Segment Open
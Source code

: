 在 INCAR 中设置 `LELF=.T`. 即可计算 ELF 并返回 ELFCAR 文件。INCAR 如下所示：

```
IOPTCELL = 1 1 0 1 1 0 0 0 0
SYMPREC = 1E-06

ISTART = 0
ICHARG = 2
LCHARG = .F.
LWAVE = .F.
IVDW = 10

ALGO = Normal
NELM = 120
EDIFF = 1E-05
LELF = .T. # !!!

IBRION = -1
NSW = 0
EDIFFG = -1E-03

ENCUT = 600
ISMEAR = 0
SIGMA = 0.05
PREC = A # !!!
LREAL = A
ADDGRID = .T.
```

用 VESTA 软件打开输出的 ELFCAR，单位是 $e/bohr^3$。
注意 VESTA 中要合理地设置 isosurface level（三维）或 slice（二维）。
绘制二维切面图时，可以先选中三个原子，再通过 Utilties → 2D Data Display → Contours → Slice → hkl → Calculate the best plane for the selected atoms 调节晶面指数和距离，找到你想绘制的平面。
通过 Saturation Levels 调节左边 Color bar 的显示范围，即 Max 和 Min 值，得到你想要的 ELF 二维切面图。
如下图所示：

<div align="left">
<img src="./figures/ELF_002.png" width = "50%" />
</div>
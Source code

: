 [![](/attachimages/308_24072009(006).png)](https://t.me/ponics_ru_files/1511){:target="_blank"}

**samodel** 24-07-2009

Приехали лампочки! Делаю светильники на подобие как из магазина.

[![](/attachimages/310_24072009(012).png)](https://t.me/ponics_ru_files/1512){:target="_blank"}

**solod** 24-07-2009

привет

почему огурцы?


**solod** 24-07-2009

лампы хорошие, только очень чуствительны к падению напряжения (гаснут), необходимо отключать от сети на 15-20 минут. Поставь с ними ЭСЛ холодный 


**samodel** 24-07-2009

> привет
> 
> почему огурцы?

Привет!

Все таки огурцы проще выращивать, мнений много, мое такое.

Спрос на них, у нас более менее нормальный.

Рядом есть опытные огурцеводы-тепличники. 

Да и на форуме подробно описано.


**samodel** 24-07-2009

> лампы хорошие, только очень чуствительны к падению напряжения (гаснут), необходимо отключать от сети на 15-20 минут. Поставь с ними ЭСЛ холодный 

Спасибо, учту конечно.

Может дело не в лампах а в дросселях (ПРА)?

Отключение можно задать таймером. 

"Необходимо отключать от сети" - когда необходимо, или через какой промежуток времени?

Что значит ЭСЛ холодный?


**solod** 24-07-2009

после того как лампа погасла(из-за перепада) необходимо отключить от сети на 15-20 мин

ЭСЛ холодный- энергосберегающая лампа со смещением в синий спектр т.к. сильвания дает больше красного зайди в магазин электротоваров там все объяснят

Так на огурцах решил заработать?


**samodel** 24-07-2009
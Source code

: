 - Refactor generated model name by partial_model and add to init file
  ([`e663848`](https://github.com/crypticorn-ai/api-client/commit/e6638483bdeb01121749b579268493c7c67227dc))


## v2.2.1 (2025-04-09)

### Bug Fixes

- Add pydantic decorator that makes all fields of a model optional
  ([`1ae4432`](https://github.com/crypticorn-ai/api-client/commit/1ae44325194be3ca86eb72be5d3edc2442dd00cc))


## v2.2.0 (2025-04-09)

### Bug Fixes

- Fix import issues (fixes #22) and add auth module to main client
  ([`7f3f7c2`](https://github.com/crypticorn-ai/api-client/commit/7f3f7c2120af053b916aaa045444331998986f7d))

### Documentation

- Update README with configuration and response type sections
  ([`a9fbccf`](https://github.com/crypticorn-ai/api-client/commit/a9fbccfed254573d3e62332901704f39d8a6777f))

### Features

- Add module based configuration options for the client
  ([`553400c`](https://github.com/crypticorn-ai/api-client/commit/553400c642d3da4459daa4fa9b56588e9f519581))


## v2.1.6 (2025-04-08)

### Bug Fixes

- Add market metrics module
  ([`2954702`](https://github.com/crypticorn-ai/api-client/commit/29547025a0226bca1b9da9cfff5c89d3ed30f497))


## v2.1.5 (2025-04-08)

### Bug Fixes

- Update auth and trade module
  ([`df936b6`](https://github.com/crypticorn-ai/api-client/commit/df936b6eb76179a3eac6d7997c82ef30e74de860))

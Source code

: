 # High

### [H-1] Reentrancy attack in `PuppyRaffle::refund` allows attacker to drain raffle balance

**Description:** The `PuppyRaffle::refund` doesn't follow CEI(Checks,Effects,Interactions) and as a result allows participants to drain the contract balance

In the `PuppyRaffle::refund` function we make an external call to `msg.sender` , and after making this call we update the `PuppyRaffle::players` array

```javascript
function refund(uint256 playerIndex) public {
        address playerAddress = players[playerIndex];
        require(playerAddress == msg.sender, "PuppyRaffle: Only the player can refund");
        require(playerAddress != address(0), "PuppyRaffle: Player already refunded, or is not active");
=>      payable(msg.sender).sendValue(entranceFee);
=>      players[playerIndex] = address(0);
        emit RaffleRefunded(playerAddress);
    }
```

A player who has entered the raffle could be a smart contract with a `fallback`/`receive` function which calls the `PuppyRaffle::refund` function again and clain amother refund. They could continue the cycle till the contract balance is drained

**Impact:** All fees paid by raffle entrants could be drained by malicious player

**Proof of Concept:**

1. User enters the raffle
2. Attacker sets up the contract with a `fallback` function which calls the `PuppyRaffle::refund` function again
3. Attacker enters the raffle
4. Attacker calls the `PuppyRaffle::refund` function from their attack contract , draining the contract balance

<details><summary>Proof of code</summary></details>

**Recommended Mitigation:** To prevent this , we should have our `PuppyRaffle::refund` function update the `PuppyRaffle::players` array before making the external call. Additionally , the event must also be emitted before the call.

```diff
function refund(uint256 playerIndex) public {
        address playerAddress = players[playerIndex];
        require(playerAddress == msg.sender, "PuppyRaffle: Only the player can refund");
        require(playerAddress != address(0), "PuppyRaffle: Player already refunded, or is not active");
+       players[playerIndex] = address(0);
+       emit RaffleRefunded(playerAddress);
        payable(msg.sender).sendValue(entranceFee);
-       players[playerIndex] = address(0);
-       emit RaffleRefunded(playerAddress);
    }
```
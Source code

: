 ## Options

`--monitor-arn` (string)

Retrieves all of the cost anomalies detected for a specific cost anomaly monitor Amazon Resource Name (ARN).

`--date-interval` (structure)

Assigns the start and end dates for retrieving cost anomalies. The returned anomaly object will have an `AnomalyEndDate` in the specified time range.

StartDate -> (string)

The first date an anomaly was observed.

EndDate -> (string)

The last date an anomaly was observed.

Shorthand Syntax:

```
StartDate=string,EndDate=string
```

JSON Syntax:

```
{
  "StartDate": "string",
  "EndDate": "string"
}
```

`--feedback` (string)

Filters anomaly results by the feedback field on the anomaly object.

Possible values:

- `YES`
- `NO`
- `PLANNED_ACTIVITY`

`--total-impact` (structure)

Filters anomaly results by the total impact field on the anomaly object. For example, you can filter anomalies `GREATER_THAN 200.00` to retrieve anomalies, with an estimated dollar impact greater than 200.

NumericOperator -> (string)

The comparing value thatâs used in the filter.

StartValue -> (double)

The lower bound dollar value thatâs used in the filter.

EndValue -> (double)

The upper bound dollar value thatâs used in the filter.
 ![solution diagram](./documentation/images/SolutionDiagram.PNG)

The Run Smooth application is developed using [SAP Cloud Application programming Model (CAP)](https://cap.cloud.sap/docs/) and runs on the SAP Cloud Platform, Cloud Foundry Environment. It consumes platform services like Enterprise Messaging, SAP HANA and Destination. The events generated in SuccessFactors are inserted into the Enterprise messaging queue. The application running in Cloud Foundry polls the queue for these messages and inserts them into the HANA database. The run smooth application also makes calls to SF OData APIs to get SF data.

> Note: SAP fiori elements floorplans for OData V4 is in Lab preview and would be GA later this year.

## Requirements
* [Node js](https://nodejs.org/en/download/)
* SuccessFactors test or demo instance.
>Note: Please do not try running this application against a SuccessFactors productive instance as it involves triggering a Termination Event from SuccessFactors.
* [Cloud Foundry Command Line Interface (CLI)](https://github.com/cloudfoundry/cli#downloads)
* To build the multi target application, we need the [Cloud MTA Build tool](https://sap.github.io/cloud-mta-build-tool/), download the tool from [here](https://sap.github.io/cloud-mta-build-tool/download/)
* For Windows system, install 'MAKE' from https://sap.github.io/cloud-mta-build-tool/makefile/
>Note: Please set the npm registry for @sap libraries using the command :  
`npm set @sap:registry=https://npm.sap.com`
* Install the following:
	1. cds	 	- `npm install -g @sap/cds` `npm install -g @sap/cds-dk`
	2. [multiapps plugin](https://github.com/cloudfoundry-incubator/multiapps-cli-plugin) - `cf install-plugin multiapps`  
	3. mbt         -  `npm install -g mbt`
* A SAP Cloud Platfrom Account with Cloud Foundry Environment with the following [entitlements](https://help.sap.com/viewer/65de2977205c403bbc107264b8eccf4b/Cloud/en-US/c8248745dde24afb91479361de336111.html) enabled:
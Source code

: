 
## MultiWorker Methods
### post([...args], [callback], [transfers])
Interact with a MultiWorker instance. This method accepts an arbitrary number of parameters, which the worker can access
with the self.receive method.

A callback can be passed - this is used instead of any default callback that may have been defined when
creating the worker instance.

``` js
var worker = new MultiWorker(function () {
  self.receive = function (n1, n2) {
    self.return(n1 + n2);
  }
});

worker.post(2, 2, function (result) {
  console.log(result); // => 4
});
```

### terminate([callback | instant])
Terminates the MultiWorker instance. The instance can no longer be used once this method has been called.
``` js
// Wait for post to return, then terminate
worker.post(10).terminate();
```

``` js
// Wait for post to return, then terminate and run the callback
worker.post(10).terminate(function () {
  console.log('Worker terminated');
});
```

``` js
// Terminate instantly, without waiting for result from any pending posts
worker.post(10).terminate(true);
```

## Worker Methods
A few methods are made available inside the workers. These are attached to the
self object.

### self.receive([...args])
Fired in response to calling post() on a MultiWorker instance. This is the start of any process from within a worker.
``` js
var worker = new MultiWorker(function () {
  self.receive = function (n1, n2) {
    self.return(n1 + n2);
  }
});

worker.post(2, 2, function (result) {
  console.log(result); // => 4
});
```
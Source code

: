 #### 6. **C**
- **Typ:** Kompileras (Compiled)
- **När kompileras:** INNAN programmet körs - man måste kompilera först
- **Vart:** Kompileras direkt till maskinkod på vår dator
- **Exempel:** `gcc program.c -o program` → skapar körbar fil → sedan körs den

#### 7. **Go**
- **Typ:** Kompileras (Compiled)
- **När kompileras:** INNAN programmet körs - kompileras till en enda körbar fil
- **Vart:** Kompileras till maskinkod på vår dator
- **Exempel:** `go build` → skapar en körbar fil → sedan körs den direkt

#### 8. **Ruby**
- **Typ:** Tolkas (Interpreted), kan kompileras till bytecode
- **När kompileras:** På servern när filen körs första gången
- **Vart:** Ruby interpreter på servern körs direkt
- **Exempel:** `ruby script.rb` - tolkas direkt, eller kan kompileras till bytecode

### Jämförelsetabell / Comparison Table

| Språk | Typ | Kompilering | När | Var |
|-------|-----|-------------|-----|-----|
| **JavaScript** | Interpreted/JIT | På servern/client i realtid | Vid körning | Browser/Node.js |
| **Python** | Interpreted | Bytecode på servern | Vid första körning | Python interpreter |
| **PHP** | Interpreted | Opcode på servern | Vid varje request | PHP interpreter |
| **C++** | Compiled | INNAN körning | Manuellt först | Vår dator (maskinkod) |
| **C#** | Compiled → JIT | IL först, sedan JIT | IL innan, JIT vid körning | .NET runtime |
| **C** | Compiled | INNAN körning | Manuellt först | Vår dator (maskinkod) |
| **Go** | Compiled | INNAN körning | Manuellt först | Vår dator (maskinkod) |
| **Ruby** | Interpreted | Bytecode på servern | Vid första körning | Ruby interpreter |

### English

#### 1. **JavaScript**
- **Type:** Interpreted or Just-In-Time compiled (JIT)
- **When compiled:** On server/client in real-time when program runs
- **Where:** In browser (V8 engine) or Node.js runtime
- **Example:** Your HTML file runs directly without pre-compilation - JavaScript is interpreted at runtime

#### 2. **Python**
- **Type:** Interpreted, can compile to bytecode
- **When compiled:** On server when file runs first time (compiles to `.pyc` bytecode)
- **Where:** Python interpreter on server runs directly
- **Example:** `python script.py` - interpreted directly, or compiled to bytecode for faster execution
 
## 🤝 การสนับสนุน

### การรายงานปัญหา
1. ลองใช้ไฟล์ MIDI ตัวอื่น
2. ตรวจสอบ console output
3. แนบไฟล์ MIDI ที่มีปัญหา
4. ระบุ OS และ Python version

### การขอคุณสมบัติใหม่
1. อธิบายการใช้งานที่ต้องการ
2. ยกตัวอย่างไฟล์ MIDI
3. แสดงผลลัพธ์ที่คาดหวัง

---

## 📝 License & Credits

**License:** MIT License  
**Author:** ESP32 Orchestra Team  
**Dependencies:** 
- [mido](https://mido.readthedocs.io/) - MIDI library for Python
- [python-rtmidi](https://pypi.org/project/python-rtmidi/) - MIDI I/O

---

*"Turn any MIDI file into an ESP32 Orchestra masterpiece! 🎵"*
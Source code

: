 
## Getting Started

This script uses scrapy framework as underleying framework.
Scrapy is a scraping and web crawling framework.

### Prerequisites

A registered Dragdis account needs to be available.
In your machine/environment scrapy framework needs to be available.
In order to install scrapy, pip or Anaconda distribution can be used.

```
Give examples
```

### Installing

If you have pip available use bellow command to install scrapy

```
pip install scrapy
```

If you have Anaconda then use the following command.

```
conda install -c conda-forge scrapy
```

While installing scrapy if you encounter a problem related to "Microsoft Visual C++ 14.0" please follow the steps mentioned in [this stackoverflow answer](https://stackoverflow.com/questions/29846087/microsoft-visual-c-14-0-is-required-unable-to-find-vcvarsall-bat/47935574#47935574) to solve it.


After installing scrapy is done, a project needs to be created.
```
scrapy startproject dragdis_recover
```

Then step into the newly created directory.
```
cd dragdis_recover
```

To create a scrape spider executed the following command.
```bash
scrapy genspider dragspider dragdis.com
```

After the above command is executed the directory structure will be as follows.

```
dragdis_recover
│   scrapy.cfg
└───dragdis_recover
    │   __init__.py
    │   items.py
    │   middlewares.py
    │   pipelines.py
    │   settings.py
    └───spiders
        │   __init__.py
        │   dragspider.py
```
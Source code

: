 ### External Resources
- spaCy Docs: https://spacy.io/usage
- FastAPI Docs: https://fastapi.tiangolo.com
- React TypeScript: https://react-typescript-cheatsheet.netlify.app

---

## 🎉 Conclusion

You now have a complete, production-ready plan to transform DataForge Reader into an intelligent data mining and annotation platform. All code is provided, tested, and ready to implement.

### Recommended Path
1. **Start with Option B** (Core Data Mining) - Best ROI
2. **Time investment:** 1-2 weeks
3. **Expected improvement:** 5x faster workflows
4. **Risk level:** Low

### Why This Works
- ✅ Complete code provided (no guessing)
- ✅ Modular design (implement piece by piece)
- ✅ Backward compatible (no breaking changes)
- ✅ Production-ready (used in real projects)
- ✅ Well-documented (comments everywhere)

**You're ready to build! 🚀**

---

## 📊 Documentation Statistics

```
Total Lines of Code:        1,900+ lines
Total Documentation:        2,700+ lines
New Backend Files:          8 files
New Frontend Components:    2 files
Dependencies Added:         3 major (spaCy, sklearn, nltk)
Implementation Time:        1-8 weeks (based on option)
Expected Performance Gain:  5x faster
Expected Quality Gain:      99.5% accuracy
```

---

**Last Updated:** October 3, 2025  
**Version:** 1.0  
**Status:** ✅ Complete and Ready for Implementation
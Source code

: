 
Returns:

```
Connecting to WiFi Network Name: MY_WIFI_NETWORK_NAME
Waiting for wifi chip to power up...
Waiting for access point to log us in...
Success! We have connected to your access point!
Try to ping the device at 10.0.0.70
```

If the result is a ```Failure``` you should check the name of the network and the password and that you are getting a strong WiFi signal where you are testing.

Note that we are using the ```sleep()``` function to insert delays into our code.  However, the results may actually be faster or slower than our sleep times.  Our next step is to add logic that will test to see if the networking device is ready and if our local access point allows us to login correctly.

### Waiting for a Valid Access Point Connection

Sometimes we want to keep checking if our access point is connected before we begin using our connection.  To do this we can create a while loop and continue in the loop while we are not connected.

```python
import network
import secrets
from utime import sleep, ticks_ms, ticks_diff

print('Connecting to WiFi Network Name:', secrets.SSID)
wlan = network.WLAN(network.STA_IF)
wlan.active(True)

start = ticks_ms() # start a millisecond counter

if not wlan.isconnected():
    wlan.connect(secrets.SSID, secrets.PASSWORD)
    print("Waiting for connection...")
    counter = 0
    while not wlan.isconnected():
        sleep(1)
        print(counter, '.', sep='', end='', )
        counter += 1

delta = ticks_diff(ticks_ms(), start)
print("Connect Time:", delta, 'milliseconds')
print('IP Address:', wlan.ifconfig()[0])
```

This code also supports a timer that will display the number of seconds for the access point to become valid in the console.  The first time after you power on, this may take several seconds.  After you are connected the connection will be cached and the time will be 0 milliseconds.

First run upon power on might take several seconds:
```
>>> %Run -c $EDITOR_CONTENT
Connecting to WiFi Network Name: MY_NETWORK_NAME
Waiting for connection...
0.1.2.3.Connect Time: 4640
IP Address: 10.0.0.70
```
Segment Closed
▶ _What to produce_: Where does "cost" appear in the records above? Copy each line that holds it.

▶ _Solved problem_:
Retrieves all of the cost anomalies detected for a specific cost anomaly monitor Amazon Resource Name (ARN).
Assigns the start and end dates for retrieving cost anomalies. The returned anomaly object will have an `AnomalyEndDate` in the specified time range.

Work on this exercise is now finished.